The recent patch to fix receive side flow control (11b57f) solved the spinning
thread problem, however caused an another one. The receive side can stall, if:
- [THREAD] xenvif_rx_action sets rx_queue_stopped to true
- [INTERRUPT] interrupt happens, and sets rx_event to true
- [THREAD] then xenvif_kthread sets rx_event to false
- [THREAD] rx_work_todo doesn't return true anymore
Also, if interrupt sent but there is still no room in the ring, it take quite a
long time until xenvif_rx_action realize it. This patch ditch that two variable,
and rework rx_work_todo.

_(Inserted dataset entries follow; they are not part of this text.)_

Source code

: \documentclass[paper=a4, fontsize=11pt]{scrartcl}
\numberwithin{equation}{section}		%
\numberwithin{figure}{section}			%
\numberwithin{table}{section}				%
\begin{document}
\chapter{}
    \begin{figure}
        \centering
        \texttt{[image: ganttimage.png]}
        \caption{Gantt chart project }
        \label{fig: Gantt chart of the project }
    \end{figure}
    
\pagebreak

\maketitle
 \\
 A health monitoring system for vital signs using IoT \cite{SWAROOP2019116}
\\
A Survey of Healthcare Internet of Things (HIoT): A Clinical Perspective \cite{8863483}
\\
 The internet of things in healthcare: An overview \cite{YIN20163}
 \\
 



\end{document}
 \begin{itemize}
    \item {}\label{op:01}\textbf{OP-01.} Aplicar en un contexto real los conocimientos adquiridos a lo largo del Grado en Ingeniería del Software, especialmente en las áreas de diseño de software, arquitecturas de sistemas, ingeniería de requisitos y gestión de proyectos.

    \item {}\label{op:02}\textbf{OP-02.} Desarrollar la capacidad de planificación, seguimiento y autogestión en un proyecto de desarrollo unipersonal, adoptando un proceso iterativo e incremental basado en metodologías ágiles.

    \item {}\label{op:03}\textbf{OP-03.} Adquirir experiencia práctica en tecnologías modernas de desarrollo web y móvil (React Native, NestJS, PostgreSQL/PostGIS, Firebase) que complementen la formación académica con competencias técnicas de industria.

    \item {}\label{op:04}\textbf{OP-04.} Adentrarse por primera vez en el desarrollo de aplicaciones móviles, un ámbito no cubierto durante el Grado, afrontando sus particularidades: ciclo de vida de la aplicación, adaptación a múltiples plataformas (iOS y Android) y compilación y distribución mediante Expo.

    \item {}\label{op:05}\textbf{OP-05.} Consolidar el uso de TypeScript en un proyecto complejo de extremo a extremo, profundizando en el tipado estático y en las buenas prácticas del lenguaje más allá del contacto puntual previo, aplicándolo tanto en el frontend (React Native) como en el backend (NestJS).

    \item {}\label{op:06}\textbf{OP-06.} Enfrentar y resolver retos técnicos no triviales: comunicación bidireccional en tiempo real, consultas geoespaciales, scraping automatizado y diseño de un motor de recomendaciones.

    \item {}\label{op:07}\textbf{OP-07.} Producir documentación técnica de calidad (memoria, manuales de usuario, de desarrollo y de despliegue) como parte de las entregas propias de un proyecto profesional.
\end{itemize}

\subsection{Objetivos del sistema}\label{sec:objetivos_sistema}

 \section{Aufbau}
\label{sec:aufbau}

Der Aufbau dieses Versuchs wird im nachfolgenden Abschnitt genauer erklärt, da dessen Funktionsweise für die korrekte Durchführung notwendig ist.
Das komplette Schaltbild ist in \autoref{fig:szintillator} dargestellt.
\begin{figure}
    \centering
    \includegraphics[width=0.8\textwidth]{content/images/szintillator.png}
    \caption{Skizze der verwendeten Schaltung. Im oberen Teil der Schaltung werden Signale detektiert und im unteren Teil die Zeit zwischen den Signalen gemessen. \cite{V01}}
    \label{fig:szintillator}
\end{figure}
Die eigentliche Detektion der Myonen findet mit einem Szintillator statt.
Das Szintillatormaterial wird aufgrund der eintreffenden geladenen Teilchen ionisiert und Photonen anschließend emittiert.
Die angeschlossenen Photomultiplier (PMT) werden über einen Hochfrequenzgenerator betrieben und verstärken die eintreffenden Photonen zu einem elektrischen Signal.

If the thread finds it can't fit more skb's into the
ring, it saves the last slot estimation into rx_last_skb_slots, otherwise it's
kept as 0. Then rx_work_todo will check if:
- there is something to send to the ring (like before)
- there is space for the topmost packet in the queue
I think that's more natural and optimal thing to test than two bool which are
set somewhere else.
Signed-off-by: Zoltan Kiss <[email protected]>
---
drivers/net/xen-netback/common.h | 6 +-----
drivers/net/xen-netback/interface.c | 1 -
drivers/net/xen-netback/netback.c | 16 ++++++----------
3 files changed, 7 insertions(+), 16 deletions(-)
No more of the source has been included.